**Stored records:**
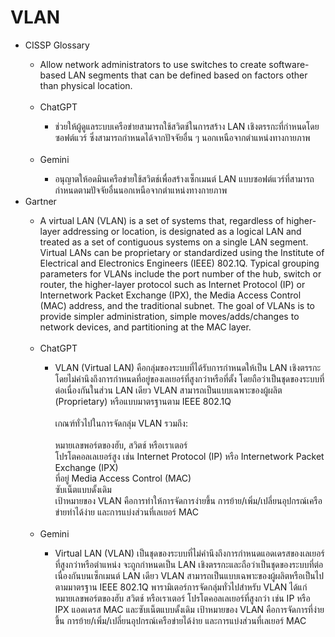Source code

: # VLAN

<ul>
  <li>CISSP Glossary</li>
    <ul>
        <li>Allow network administrators to use switches to create software-based LAN segments that can be defined based on factors other than physical location.</li>
        <br>
        <li>ChatGPT</li>
        <ul>
            <li>ช่วยให้ผู้ดูแลระบบเครือข่ายสามารถใช้สวิตช์ในการสร้าง LAN เชิงตรรกะที่กำหนดโดยซอฟต์แวร์ ซึ่งสามารถกำหนดได้จากปัจจัยอื่น ๆ นอกเหนือจากตำแหน่งทางกายภาพ</li>
        </ul>
        <br>
        <li>Gemini</li>
        <ul>
            <li>อนุญาตให้อดมินเครือข่ายใช้สวิตช์เพื่อสร้างเซ็กเมนต์ LAN แบบซอฟต์แวร์ที่สามารถกำหนดตามปัจจัยอื่นนอกเหนือจากตำแหน่งทางกายภาพ</li>
        </ul>
    </ul>
  <li>Gartner</li>
    <ul>
        <li>A virtual LAN (VLAN) is a set of systems that, regardless of higher-layer addressing or location, is designated as a logical LAN and treated as a set of contiguous systems on a single LAN segment. Virtual LANs can be proprietary or standardized using the Institute of Electrical and Electronics Engineers (IEEE) 802.1Q. Typical grouping parameters for VLANs include the port number of the hub, switch or router, the higher-layer protocol such as Internet Protocol (IP) or Internetwork Packet Exchange (IPX), the Media Access Control (MAC) address, and the traditional subnet. The goal of VLANs is to provide simpler administration, simple moves/adds/changes to network devices, and partitioning at the MAC layer.</li>
        <br>
        <li>ChatGPT</li>
        <ul>
            <li>
            VLAN (Virtual LAN) คือกลุ่มของระบบที่ได้รับการกำหนดให้เป็น LAN เชิงตรรกะ โดยไม่คำนึงถึงการกำหนดที่อยู่ของเลเยอร์ที่สูงกว่าหรือที่ตั้ง โดยถือว่าเป็นชุดของระบบที่ต่อเนื่องกันในส่วน LAN เดียว VLAN สามารถเป็นแบบเฉพาะของผู้ผลิต (Proprietary) หรือแบบมาตรฐานตาม IEEE 802.1Q
            <br>
            <br>
            เกณฑ์ทั่วไปในการจัดกลุ่ม VLAN รวมถึง:
            <br>
            <br>
            หมายเลขพอร์ตของฮับ, สวิตช์ หรือเราเตอร์
            <br>
            โปรโตคอลเลเยอร์สูง เช่น Internet Protocol (IP) หรือ Internetwork Packet Exchange (IPX)
            <br>
            ที่อยู่ Media Access Control (MAC)
            <br>
            ซับเน็ตแบบดั้งเดิม
            <br>
            เป้าหมายของ VLAN คือการทำให้การจัดการง่ายขึ้น การย้าย/เพิ่ม/เปลี่ยนอุปกรณ์เครือข่ายทำได้ง่าย และการแบ่งส่วนที่เลเยอร์ MAC
            </li>
        </ul>
        <br>
        <li>Gemini</li>
        <ul>
            <li>Virtual LAN (VLAN) เป็นชุดของระบบที่ไม่คำนึงถึงการกำหนดแอดเดรสของเลเยอร์ที่สูงกว่าหรือตำแหน่ง จะถูกกำหนดเป็น LAN เชิงตรรกะและถือว่าเป็นชุดของระบบที่ต่อเนื่องกันบนเซ็กเมนต์ LAN เดียว VLAN สามารถเป็นแบบเฉพาะของผู้ผลิตหรือเป็นไปตามมาตรฐาน IEEE 802.1Q พารามิเตอร์การจัดกลุ่มทั่วไปสำหรับ VLAN ได้แก่ หมายเลขพอร์ตของฮับ สวิตช์ หรือเราเตอร์ โปรโตคอลเลเยอร์ที่สูงกว่า เช่น IP หรือ IPX แอดเดรส MAC และซับเน็ตแบบดั้งเดิม เป้าหมายของ VLAN คือการจัดการที่ง่ายขึ้น การย้าย/เพิ่ม/เปลี่ยนอุปกรณ์เครือข่ายได้ง่าย และการแบ่งส่วนที่เลเยอร์ MAC</li>
        </ul>
    </ul>
</ul>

**WHAT THE TASK ASKS:** Lines above that have "ปกรณ": copy each of them.

**PROBLEM SOLUTION:**
            เป้าหมายของ VLAN คือการทำให้การจัดการง่ายขึ้น การย้าย/เพิ่ม/เปลี่ยนอุปกรณ์เครือข่ายทำได้ง่าย และการแบ่งส่วนที่เลเยอร์ MAC
            <li>Virtual LAN (VLAN) เป็นชุดของระบบที่ไม่คำนึงถึงการกำหนดแอดเดรสของเลเยอร์ที่สูงกว่าหรือตำแหน่ง จะถูกกำหนดเป็น LAN เชิงตรรกะและถือว่าเป็นชุดของระบบที่ต่อเนื่องกันบนเซ็กเมนต์ LAN เดียว VLAN สามารถเป็นแบบเฉพาะของผู้ผลิตหรือเป็นไปตามมาตรฐาน IEEE 802.1Q พารามิเตอร์การจัดกลุ่มทั่วไปสำหรับ VLAN ได้แก่ หมายเลขพอร์ตของฮับ สวิตช์ หรือเราเตอร์ โปรโตคอลเลเยอร์ที่สูงกว่า เช่น IP หรือ IPX แอดเดรส MAC และซับเน็ตแบบดั้งเดิม เป้าหมายของ VLAN คือการจัดการที่ง่ายขึ้น การย้าย/เพิ่ม/เปลี่ยนอุปกรณ์เครือข่ายได้ง่าย และการแบ่งส่วนที่เลเยอร์ MAC</li>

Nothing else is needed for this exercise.